= Beginning of Section =
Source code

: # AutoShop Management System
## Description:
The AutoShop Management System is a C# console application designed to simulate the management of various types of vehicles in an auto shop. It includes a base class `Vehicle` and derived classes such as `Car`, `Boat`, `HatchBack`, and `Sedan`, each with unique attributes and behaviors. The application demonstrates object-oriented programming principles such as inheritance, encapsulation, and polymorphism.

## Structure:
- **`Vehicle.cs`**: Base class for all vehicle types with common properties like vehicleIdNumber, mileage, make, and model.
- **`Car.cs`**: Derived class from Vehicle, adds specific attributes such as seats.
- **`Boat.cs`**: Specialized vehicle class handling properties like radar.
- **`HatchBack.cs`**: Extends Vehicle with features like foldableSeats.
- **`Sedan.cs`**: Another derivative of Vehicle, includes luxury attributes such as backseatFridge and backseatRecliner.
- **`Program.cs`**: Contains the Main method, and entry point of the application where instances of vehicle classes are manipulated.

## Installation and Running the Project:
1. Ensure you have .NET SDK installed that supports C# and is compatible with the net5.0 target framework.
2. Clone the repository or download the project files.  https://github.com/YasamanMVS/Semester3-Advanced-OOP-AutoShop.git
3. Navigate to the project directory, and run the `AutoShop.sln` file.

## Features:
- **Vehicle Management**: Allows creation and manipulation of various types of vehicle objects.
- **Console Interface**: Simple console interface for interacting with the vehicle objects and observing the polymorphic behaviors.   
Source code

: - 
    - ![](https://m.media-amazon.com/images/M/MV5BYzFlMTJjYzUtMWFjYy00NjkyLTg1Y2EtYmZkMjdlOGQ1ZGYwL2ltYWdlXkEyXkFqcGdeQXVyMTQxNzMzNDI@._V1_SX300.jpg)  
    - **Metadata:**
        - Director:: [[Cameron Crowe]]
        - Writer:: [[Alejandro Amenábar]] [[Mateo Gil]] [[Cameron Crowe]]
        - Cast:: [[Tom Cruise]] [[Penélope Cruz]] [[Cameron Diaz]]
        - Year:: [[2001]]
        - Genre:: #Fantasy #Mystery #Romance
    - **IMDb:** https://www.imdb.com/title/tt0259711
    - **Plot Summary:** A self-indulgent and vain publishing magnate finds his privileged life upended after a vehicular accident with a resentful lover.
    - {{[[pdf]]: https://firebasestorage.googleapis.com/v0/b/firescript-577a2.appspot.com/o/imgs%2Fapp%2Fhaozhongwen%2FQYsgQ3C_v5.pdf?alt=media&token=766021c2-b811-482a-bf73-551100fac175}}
= End of Section =
WHAT TO DO:
Print the entire set of records again, exactly.

RESPONSE TO THIS TASK:
Source code

: # AutoShop Management System
## Description:
The AutoShop Management System is a C# console application designed to simulate the management of various types of vehicles in an auto shop. It includes a base class `Vehicle` and derived classes such as `Car`, `Boat`, `HatchBack`, and `Sedan`, each with unique attributes and behaviors. The application demonstrates object-oriented programming principles such as inheritance, encapsulation, and polymorphism.

## Structure:
- **`Vehicle.cs`**: Base class for all vehicle types with common properties like vehicleIdNumber, mileage, make, and model.
- **`Car.cs`**: Derived class from Vehicle, adds specific attributes such as seats.
- **`Boat.cs`**: Specialized vehicle class handling properties like radar.
- **`HatchBack.cs`**: Extends Vehicle with features like foldableSeats.
- **`Sedan.cs`**: Another derivative of Vehicle, includes luxury attributes such as backseatFridge and backseatRecliner.
- **`Program.cs`**: Contains the Main method, and entry point of the application where instances of vehicle classes are manipulated.

## Installation and Running the Project:
1. Ensure you have .NET SDK installed that supports C# and is compatible with the net5.0 target framework.
2. Clone the repository or download the project files.  https://github.com/YasamanMVS/Semester3-Advanced-OOP-AutoShop.git
3. Navigate to the project directory, and run the `AutoShop.sln` file.

## Features:
- **Vehicle Management**: Allows creation and manipulation of various types of vehicle objects.
- **Console Interface**: Simple console interface for interacting with the vehicle objects and observing the polymorphic behaviors.   
Source code

: - 
    - ![](https://m.media-amazon.com/images/M/MV5BYzFlMTJjYzUtMWFjYy00NjkyLTg1Y2EtYmZkMjdlOGQ1ZGYwL2ltYWdlXkEyXkFqcGdeQXVyMTQxNzMzNDI@._V1_SX300.jpg)  
    - **Metadata:**
        - Director:: [[Cameron Crowe]]
        - Writer:: [[Alejandro Amenábar]] [[Mateo Gil]] [[Cameron Crowe]]
        - Cast:: [[Tom Cruise]] [[Penélope Cruz]] [[Cameron Diaz]]
        - Year:: [[2001]]
        - Genre:: #Fantasy #Mystery #Romance
    - **IMDb:** https://www.imdb.com/title/tt0259711
    - **Plot Summary:** A self-indulgent and vain publishing magnate finds his privileged life upended after a vehicular accident with a resentful lover.
    - {{[[pdf]]: https://firebasestorage.googleapis.com/v0/b/firescript-577a2.appspot.com/o/imgs%2Fapp%2Fhaozhongwen%2FQYsgQ3C_v5.pdf?alt=media&token=766021c2-b811-482a-bf73-551100fac175}}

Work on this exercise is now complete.